It may be that courts are unwilling to impose fines that accurately reflect the full impact on the market place of cartel behaviour, particularly if this could lead to bankruptcy. However, we are seeing the growing importance of other financial consequences that could offer considerable deterrence. As some of you may know, our legislation provides a mechanism for private parties to sue for the recovery of single damages associated with a criminal offence under the Competition Act or the breach of a Competition Tribunal order in the case of a civil matter. Private suits in Canada are by no means as pervasive as in the U.S. yet the field is evolving in a way that I see as entirely appropriate.
The provision establishing such a mechanism has been upheld as constitutionally valid and most provinces have legislation that permits the certification of class action suits. As a consequence, we are seeing more private actions for the recovery of damages in Canada and the word in legal circles is that this is a growing trend.
One aspect of the U.S. model that I personally find very interesting is the use of sentencing guidelines. While significant sanctions in the form of fines and prison sentences certainly act as a deterrent, the more these sanctions are predictable and transparent to parties, the greater their deterrent value.
In Canada the decision to prosecute and to request certain sanctions is in the hands of the Attorney General, not Bureau investigators. Moreover, the judiciary have ultimate discretion over sentencing. We have neither a sentencing commission nor statutory minimums for indictable competition law offences.

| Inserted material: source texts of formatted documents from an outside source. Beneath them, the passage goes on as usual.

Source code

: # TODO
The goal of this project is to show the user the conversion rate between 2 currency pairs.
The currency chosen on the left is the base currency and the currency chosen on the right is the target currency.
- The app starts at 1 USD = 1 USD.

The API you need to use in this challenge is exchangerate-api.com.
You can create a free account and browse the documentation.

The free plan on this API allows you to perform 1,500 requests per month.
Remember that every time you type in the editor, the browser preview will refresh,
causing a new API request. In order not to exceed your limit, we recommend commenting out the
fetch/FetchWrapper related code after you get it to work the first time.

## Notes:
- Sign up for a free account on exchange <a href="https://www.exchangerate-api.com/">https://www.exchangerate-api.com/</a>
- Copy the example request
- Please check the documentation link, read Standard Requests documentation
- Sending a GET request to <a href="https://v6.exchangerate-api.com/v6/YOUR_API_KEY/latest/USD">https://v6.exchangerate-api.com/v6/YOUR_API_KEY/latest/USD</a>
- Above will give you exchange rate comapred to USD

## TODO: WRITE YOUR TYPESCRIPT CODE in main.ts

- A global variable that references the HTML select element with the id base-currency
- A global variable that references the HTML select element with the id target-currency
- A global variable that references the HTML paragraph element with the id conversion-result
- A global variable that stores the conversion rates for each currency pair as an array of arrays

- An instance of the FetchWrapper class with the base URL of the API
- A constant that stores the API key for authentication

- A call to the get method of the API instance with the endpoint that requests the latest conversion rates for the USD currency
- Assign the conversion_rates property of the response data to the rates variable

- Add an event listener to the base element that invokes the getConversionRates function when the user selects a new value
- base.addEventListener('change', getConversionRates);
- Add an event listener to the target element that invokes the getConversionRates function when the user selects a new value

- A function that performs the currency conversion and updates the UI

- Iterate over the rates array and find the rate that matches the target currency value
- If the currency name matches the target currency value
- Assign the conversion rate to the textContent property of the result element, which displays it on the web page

In arguing sentences, prosecutors rely instead on their familiarity with court practices and the experience of colleagues in similar circumstances as well as a list of undifferentiated factors set out in the Criminal Code .
Nonetheless in a context where most parties to antitrust offences plead guilty and pay fines, I think that there is more that can be done in this area to educate the business and legal communities, and ultimately the judiciary. We are presently preparing internal sentencing guidelines that reflect the Canadian legal requirements and recent precedents in cartel cases to ensure, as much as possible, that the Bureau's sentencing recommendations to the Attorney General are consistent, logical and transparent.

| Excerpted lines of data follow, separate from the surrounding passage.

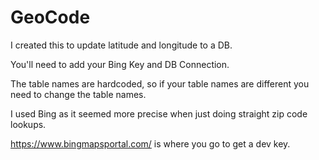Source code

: GeoCode
=======
I created this to update latitude and longitude to a DB. 

You'll need to add your Bing Key and DB Connection. 

The table names are hardcoded, so if your table names are different you need to change the table names.

I used Bing as it seemed more precise when just doing straight zip code lookups.

https://www.bingmapsportal.com/ is where you go to get a dev key.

I have focussed most of my comments on some of the unique Canadian challenges in obtaining appropriate sanctions within the context of our legal system in order to deter cartel activity. An equally critical key to successful deterrence is improving our ability to detect cartels.

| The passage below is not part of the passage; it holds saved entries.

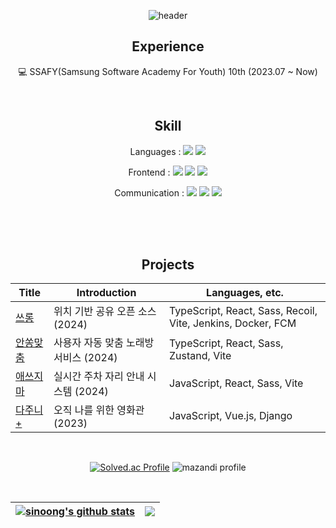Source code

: <div align="center"> 

![header](https://capsule-render.vercel.app/api?type=venom&color=bbdfff&height=160&section=header&text=신웅's%20github&fontSize=40)

## Experience

💻 SSAFY(Samsung Software Academy For Youth) 10th (2023.07 ~ Now)<br>

<br/>

## Skill

Languages :
  <img src="https://img.shields.io/badge/Javascript-F7DF1E?style=for-the-badge&logo=javascript&logoColor=white"/>
  <img src="https://img.shields.io/badge/Typecript-3178C6?style=for-the-badge&logo=typescript&logoColor=white"/>
  
Frontend :
  <img src="https://img.shields.io/badge/React-61DAFB?style=for-the-badge&logo=react&logoColor=white"/>
  <img src="https://img.shields.io/badge/recoil-3578E5?style=for-the-badge&logo=recoil&logoColor=white"/>
  <img src="https://img.shields.io/badge/sass-CC6699?style=for-the-badge&logo=sass&logoColor=white"/>
  

Communication : 
  <img src="https://img.shields.io/badge/Git-F05032?style=for-the-badge&logo=git&logoColor=white"/>
  <img src="https://img.shields.io/badge/Jira-0052CC?style=for-the-badge&logo=jirasoftware&logoColor=white"/>
  <img src="https://img.shields.io/badge/Notion-000000?style=for-the-badge&logo=notion&logoColor=white"/>


<br/><br/><br/>

## Projects



| Title | Introduction | Languages, etc. |
| ------------- | ------------- | ------------- |
| <a href="https://github.com/sinoong/Throwng">쓰롱</a> | 위치 기반 공유 오픈 소스 (2024) | TypeScript, React, Sass, Recoil, Vite, Jenkins, Docker, FCM |
| <a href="https://github.com/sinoong/PerfectFit">안쏭맞춤</a> | 사용자 자동 맞춤 노래방 서비스 (2024) | TypeScript, React, Sass, Zustand, Vite |
| <a href="https://github.com/sinoong/S-jima">애쓰지마</a> | 실시간 주차 자리 안내 시스템 (2024) | JavaScript, React, Sass, Vite |
| <a href="https://github.com/sinoong/Dasuney">다주니+</a> | 오직 나를 위한 영화관 (2023) | JavaScript, Vue.js, Django |

<br>

[![Solved.ac Profile](http://mazassumnida.wtf/api/v2/generate_badge?boj=qw6897)](https://solved.ac/qw6897/) 
![mazandi profile](http://mazandi.herokuapp.com/api?handle=qw6897&theme=warm)

<br>


| <a href="https://github.com/anuraghazra/github-readme-stats"><img align="center" src="https://github-readme-stats.vercel.app/api?username=sinoong&rank_icon=github&show_icons=true&theme=default_repocard&hide_border=true" alt="sinoong's github stats" /></a> | <a href="https://github.com/anuraghazra/github-readme-stats"><img align="center" src="https://github-readme-stats.vercel.app/api/top-langs/?username=sinoong&layout=compact&theme=buefy&hide_border=true" /></a> |
| ------------- | ------------- |






</div>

Cartel enforcement is the number one priority of the Competition Bureau, and increasingly we are focussing on detecting domestic cartel enforcement.
The last time I spoke at this conference, I underlined our plan to increase the number of criminal matters officers in our regional offices, in order to be closer to the market place and thereby improve our ability to detect local bid rigging and other cartel behaviour. I am happy to report that we have begun to implement those plans.
We are also updating our immunity programme, which plays a critical role in finding cartels.
The Bureau is also very active on the international front. One of the most successful tools contributing to increased detection has been the high degree of international co-operation. Competition law offenders have few places to hide in the world now. With the establishment of the numerous co-operation agreements between countries and agencies on competition matters and with the development of the ICN and the ongoing work of the OECD, the global effort to track down and bring competition offenders to justice has been greatly enhanced.
Currently, Canada has cooperation agreements or arrangements with ten jurisdictions, including the largest economic players: the United States, the European Union, Japan and the United Kingdom. These various accords allow competition agencies to exchange information, carry on discussions of strategy, and co-ordinate investigations. This has proven critical to effective cartel detection and prosecution.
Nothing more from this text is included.